→ **Provided records**
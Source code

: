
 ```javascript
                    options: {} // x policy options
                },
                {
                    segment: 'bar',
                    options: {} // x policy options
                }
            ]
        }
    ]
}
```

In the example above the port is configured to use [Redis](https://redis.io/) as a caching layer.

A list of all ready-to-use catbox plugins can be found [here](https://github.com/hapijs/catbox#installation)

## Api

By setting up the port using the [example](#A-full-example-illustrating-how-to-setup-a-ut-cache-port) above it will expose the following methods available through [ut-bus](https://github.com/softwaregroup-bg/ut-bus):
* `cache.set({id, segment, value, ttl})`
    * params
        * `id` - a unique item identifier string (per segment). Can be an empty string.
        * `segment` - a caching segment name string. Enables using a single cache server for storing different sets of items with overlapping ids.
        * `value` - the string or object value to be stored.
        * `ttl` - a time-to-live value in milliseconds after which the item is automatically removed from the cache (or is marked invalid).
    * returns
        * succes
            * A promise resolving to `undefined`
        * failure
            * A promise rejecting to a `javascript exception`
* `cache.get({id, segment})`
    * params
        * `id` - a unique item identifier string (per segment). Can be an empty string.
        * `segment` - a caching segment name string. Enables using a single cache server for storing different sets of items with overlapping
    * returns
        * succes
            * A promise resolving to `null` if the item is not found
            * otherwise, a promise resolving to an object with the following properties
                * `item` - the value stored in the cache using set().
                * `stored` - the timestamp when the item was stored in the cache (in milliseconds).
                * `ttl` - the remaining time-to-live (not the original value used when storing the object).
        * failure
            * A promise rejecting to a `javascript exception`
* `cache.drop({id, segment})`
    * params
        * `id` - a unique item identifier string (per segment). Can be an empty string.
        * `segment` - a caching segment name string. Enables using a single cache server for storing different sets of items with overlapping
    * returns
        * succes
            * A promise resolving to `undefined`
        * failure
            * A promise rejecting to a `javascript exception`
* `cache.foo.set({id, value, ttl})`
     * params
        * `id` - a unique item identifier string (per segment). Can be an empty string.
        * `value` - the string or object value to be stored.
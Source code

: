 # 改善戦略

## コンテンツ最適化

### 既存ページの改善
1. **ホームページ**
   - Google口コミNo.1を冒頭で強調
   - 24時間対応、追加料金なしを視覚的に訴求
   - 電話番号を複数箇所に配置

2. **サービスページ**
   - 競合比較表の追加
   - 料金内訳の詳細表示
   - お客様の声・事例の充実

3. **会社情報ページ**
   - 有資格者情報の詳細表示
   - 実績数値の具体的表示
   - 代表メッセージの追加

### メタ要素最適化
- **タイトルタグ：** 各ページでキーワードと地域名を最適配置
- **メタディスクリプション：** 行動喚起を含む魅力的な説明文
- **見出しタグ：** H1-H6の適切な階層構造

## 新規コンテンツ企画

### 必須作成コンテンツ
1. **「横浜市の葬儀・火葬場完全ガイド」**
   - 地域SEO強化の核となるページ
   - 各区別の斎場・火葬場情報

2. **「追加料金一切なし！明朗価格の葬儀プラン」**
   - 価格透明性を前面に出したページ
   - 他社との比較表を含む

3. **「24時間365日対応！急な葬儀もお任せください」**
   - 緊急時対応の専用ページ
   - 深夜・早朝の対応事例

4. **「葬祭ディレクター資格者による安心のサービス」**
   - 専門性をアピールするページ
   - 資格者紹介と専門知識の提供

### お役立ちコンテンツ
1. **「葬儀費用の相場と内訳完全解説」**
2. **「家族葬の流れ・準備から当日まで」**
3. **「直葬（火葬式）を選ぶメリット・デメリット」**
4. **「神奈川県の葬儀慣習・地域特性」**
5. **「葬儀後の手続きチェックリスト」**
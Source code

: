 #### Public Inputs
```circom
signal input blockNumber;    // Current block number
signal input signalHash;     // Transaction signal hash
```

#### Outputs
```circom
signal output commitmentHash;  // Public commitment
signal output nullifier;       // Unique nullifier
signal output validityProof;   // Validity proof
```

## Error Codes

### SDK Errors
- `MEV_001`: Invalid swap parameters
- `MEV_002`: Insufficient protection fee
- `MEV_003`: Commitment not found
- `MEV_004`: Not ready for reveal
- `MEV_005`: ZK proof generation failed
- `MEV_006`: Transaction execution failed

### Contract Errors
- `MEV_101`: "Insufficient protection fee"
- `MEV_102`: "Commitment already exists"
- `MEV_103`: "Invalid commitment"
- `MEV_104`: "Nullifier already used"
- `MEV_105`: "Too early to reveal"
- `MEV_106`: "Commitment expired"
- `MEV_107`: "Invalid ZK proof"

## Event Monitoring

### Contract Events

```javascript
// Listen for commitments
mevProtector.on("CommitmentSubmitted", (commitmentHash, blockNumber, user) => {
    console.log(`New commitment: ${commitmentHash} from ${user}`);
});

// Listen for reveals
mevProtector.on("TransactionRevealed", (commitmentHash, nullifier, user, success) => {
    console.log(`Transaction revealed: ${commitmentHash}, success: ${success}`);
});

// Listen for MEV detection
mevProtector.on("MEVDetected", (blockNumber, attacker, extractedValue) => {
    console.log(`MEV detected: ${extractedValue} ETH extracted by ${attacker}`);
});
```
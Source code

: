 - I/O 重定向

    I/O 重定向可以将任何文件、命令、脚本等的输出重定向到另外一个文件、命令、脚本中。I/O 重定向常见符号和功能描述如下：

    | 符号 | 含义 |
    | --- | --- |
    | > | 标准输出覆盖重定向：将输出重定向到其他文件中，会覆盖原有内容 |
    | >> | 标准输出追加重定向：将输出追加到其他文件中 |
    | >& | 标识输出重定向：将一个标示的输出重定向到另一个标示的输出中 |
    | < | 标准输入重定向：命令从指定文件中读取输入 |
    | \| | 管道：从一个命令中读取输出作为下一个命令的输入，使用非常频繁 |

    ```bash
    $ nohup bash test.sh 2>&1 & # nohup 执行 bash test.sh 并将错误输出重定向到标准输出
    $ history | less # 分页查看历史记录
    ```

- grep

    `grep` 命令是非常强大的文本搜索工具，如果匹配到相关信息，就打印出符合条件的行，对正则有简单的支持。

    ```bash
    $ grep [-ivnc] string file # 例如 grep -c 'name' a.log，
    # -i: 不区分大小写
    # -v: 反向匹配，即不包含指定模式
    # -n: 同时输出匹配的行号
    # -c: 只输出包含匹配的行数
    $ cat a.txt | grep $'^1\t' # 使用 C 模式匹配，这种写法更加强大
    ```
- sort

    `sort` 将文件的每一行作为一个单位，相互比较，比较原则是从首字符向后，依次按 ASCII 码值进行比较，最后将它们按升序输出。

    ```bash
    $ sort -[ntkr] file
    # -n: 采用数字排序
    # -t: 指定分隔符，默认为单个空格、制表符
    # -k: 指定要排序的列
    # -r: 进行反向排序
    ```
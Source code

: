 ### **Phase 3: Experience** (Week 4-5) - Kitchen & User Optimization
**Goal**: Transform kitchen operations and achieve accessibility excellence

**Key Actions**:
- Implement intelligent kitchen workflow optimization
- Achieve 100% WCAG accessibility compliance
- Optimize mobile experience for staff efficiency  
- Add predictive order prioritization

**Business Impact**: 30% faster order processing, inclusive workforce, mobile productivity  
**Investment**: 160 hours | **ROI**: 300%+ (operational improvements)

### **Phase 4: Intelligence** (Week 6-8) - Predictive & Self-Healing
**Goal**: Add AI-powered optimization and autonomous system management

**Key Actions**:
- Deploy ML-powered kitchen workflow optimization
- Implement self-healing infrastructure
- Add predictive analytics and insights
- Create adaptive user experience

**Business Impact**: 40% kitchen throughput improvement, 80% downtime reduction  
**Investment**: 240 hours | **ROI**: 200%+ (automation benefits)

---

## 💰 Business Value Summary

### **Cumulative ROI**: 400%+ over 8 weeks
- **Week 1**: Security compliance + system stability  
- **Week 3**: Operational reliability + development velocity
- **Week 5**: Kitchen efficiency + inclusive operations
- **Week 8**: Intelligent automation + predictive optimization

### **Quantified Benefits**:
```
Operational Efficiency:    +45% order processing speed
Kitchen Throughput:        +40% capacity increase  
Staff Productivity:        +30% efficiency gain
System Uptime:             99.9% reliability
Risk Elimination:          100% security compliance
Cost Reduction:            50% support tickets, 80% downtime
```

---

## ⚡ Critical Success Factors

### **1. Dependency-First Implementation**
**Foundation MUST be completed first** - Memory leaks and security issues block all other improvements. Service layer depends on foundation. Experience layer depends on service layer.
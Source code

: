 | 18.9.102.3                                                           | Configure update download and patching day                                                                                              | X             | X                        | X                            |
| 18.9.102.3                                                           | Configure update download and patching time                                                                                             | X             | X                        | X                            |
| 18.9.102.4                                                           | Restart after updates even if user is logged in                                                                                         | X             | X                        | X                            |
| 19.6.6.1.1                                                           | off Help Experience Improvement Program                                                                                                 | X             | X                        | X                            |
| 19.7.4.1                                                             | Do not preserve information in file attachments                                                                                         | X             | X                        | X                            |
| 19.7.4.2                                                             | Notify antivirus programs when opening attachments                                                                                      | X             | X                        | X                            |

→ **Problem description**
Every line containing the string "powered" is required; copy each such line from the data.

→ **Response**
**Goal**: Add AI-powered optimization and autonomous system management
- Deploy ML-powered kitchen workflow optimization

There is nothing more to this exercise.